Par Guy Millière pour la Mena…
Voici quelques jours à peine, Israël recevait une pluie meurtrière de roquettes et de missiles lancés depuis Gaza. Qu’ils n’aient pas fait davantage de morts et de destructions relève des capacités de défense d’Israël et non de la volonté de ses ennemis. L’Etat hébreu a répliqué comme il le fallait, en détruisant les caches d’armes dont disposaient les tireurs.

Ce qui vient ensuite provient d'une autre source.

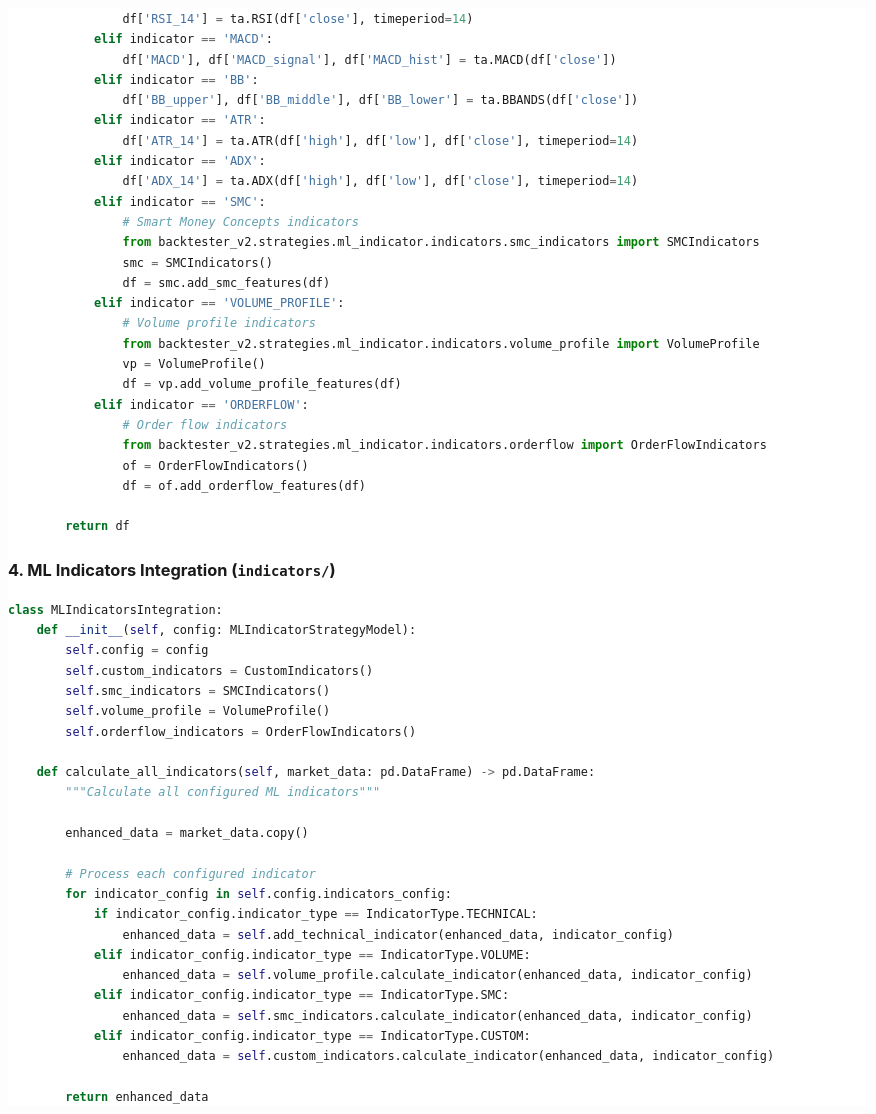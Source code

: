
 ```python
                df['RSI_14'] = ta.RSI(df['close'], timeperiod=14)
            elif indicator == 'MACD':
                df['MACD'], df['MACD_signal'], df['MACD_hist'] = ta.MACD(df['close'])
            elif indicator == 'BB':
                df['BB_upper'], df['BB_middle'], df['BB_lower'] = ta.BBANDS(df['close'])
            elif indicator == 'ATR':
                df['ATR_14'] = ta.ATR(df['high'], df['low'], df['close'], timeperiod=14)
            elif indicator == 'ADX':
                df['ADX_14'] = ta.ADX(df['high'], df['low'], df['close'], timeperiod=14)
            elif indicator == 'SMC':
                # Smart Money Concepts indicators
                from backtester_v2.strategies.ml_indicator.indicators.smc_indicators import SMCIndicators
                smc = SMCIndicators()
                df = smc.add_smc_features(df)
            elif indicator == 'VOLUME_PROFILE':
                # Volume profile indicators
                from backtester_v2.strategies.ml_indicator.indicators.volume_profile import VolumeProfile
                vp = VolumeProfile()
                df = vp.add_volume_profile_features(df)
            elif indicator == 'ORDERFLOW':
                # Order flow indicators
                from backtester_v2.strategies.ml_indicator.indicators.orderflow import OrderFlowIndicators
                of = OrderFlowIndicators()
                df = of.add_orderflow_features(df)

        return df
```

### **4. ML Indicators Integration (`indicators/`)**
```python
class MLIndicatorsIntegration:
    def __init__(self, config: MLIndicatorStrategyModel):
        self.config = config
        self.custom_indicators = CustomIndicators()
        self.smc_indicators = SMCIndicators()
        self.volume_profile = VolumeProfile()
        self.orderflow_indicators = OrderFlowIndicators()

    def calculate_all_indicators(self, market_data: pd.DataFrame) -> pd.DataFrame:
        """Calculate all configured ML indicators"""

        enhanced_data = market_data.copy()

        # Process each configured indicator
        for indicator_config in self.config.indicators_config:
            if indicator_config.indicator_type == IndicatorType.TECHNICAL:
                enhanced_data = self.add_technical_indicator(enhanced_data, indicator_config)
            elif indicator_config.indicator_type == IndicatorType.VOLUME:
                enhanced_data = self.volume_profile.calculate_indicator(enhanced_data, indicator_config)
            elif indicator_config.indicator_type == IndicatorType.SMC:
                enhanced_data = self.smc_indicators.calculate_indicator(enhanced_data, indicator_config)
            elif indicator_config.indicator_type == IndicatorType.CUSTOM:
                enhanced_data = self.custom_indicators.calculate_indicator(enhanced_data, indicator_config)

        return enhanced_data
```
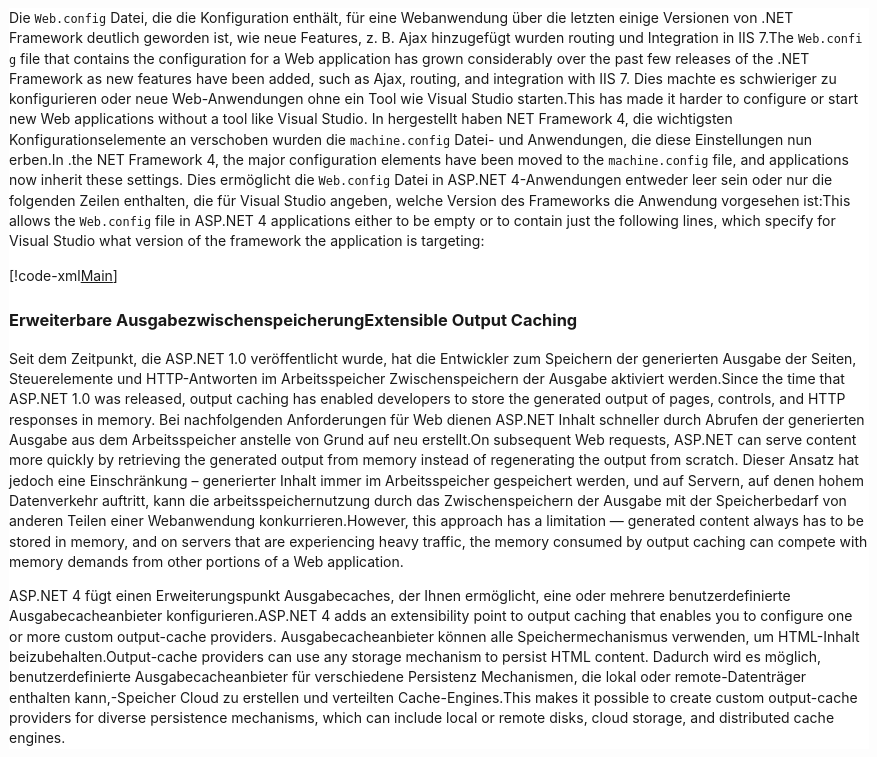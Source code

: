 <span data-ttu-id="b85ef-169">Die `Web.config` Datei, die die Konfiguration enthält, für eine Webanwendung über die letzten einige Versionen von .NET Framework deutlich geworden ist, wie neue Features, z. B. Ajax hinzugefügt wurden routing und Integration in IIS 7.</span><span class="sxs-lookup"><span data-stu-id="b85ef-169">The `Web.config` file that contains the configuration for a Web application has grown considerably over the past few releases of the .NET Framework as new features have been added, such as Ajax, routing, and integration with IIS 7.</span></span> <span data-ttu-id="b85ef-170">Dies machte es schwieriger zu konfigurieren oder neue Web-Anwendungen ohne ein Tool wie Visual Studio starten.</span><span class="sxs-lookup"><span data-stu-id="b85ef-170">This has made it harder to configure or start new Web applications without a tool like Visual Studio.</span></span> <span data-ttu-id="b85ef-171">In hergestellt haben NET Framework 4, die wichtigsten Konfigurationselemente an verschoben wurden die `machine.config` Datei- und Anwendungen, die diese Einstellungen nun erben.</span><span class="sxs-lookup"><span data-stu-id="b85ef-171">In .the NET Framework 4, the major configuration elements have been moved to the `machine.config` file, and applications now inherit these settings.</span></span> <span data-ttu-id="b85ef-172">Dies ermöglicht die `Web.config` Datei in ASP.NET 4-Anwendungen entweder leer sein oder nur die folgenden Zeilen enthalten, die für Visual Studio angeben, welche Version des Frameworks die Anwendung vorgesehen ist:</span><span class="sxs-lookup"><span data-stu-id="b85ef-172">This allows the `Web.config` file in ASP.NET 4 applications either to be empty or to contain just the following lines, which specify for Visual Studio what version of the framework the application is targeting:</span></span>

[!code-xml[Main](overview/samples/sample1.xml)]

<a id="0.2__Toc253429240"></a><a id="0.2__Toc243304614"></a>

### <a name="extensible-output-caching"></a><span data-ttu-id="b85ef-173">Erweiterbare Ausgabezwischenspeicherung</span><span class="sxs-lookup"><span data-stu-id="b85ef-173">Extensible Output Caching</span></span>

<span data-ttu-id="b85ef-174">Seit dem Zeitpunkt, die ASP.NET 1.0 veröffentlicht wurde, hat die Entwickler zum Speichern der generierten Ausgabe der Seiten, Steuerelemente und HTTP-Antworten im Arbeitsspeicher Zwischenspeichern der Ausgabe aktiviert werden.</span><span class="sxs-lookup"><span data-stu-id="b85ef-174">Since the time that ASP.NET 1.0 was released, output caching has enabled developers to store the generated output of pages, controls, and HTTP responses in memory.</span></span> <span data-ttu-id="b85ef-175">Bei nachfolgenden Anforderungen für Web dienen ASP.NET Inhalt schneller durch Abrufen der generierten Ausgabe aus dem Arbeitsspeicher anstelle von Grund auf neu erstellt.</span><span class="sxs-lookup"><span data-stu-id="b85ef-175">On subsequent Web requests, ASP.NET can serve content more quickly by retrieving the generated output from memory instead of regenerating the output from scratch.</span></span> <span data-ttu-id="b85ef-176">Dieser Ansatz hat jedoch eine Einschränkung – generierter Inhalt immer im Arbeitsspeicher gespeichert werden, und auf Servern, auf denen hohem Datenverkehr auftritt, kann die arbeitsspeichernutzung durch das Zwischenspeichern der Ausgabe mit der Speicherbedarf von anderen Teilen einer Webanwendung konkurrieren.</span><span class="sxs-lookup"><span data-stu-id="b85ef-176">However, this approach has a limitation — generated content always has to be stored in memory, and on servers that are experiencing heavy traffic, the memory consumed by output caching can compete with memory demands from other portions of a Web application.</span></span>

<span data-ttu-id="b85ef-177">ASP.NET 4 fügt einen Erweiterungspunkt Ausgabecaches, der Ihnen ermöglicht, eine oder mehrere benutzerdefinierte Ausgabecacheanbieter konfigurieren.</span><span class="sxs-lookup"><span data-stu-id="b85ef-177">ASP.NET 4 adds an extensibility point to output caching that enables you to configure one or more custom output-cache providers.</span></span> <span data-ttu-id="b85ef-178">Ausgabecacheanbieter können alle Speichermechanismus verwenden, um HTML-Inhalt beizubehalten.</span><span class="sxs-lookup"><span data-stu-id="b85ef-178">Output-cache providers can use any storage mechanism to persist HTML content.</span></span> <span data-ttu-id="b85ef-179">Dadurch wird es möglich, benutzerdefinierte Ausgabecacheanbieter für verschiedene Persistenz Mechanismen, die lokal oder remote-Datenträger enthalten kann,-Speicher Cloud zu erstellen und verteilten Cache-Engines.</span><span class="sxs-lookup"><span data-stu-id="b85ef-179">This makes it possible to create custom output-cache providers for diverse persistence mechanisms, which can include local or remote disks, cloud storage, and distributed cache engines.</span></span>
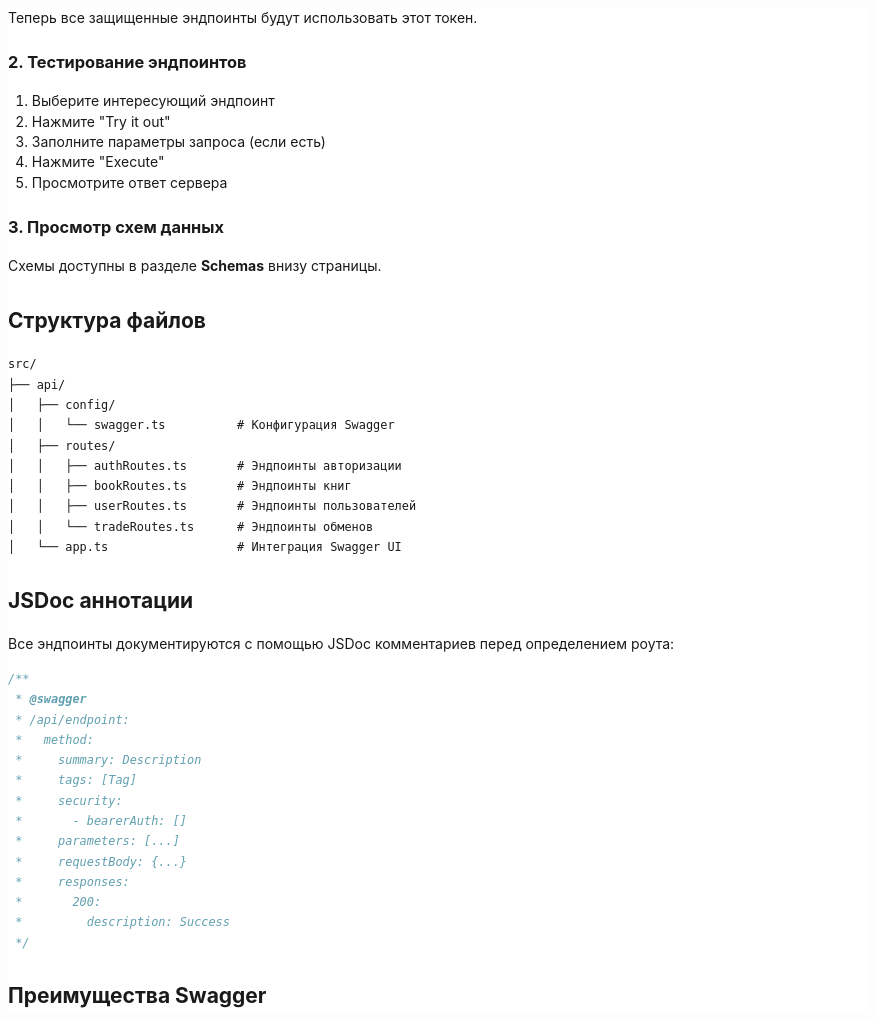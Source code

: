 Теперь все защищенные эндпоинты будут использовать этот токен.

### 2. Тестирование эндпоинтов

1. Выберите интересующий эндпоинт
2. Нажмите "Try it out"
3. Заполните параметры запроса (если есть)
4. Нажмите "Execute"
5. Просмотрите ответ сервера

### 3. Просмотр схем данных

Схемы доступны в разделе **Schemas** внизу страницы.

## Структура файлов

```
src/
├── api/
│   ├── config/
│   │   └── swagger.ts          # Конфигурация Swagger
│   ├── routes/
│   │   ├── authRoutes.ts       # Эндпоинты авторизации
│   │   ├── bookRoutes.ts       # Эндпоинты книг
│   │   ├── userRoutes.ts       # Эндпоинты пользователей
│   │   └── tradeRoutes.ts      # Эндпоинты обменов
│   └── app.ts                  # Интеграция Swagger UI
```

## JSDoc аннотации

Все эндпоинты документируются с помощью JSDoc комментариев перед определением роута:

```typescript
/**
 * @swagger
 * /api/endpoint:
 *   method:
 *     summary: Description
 *     tags: [Tag]
 *     security:
 *       - bearerAuth: []
 *     parameters: [...]
 *     requestBody: {...}
 *     responses:
 *       200:
 *         description: Success
 */
```

## Преимущества Swagger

Israël s’est, bien sûr, attiré la réprobation du reste du monde, et les diplomates européens et américains se sont rendus à Jérusalem et au Caire afin que cessent les hostilités.
Le Hamas a bénéficié d’un armistice dont il sort conforté, puisque, désormais, des négociations sont menées avec lui et qu’il a obtenu des aménagements quant aux contrôles stricts exercés par Israël sur Gaza.
Mohammed Morsi, qui a joué les entremetteurs entre diplomates occidentaux et dirigeants du Hamas, est lui aussi sorti renforcé de la situation. Il s’est, depuis, arrogé les pleins pouvoirs en Egypte, et les émeutes qui en ont résulté ne recevront aucun soutien des Occidentaux, cela va de soi.
Mahmoud Abbas et l’Autorité Palestinienne ont été décrits comme affaiblis, ici ou là. Et il est exact qu’ils incarnent une version de la lutte contre l’existence d’Israël qui n’a pas semblé prédominante ces derniers temps.
Mais il ne faut pas en rester aux apparences : on peut compter sur le président de l’AP pour jouer sa propre partition.
Et il faudrait se décider à en finir avec le discours ressassé à l’envi, selon lequel Abbas et l’Autorité Palestinienne seraient les gentils « modérés » avec lesquels il serait possible de s’entendre, alors que le Hamas incarnerait le méchant « radical ».
Le Hamas est une organisation djihadiste, islamiste, terroriste, génocidaire, prônant la destruction d’Israël et l’anéantissement du peuple juif, c’est entendu. Mais Mahmoud Abbas et l’Autorité Palestinienne valent-ils mieux ? (Lire la suite…)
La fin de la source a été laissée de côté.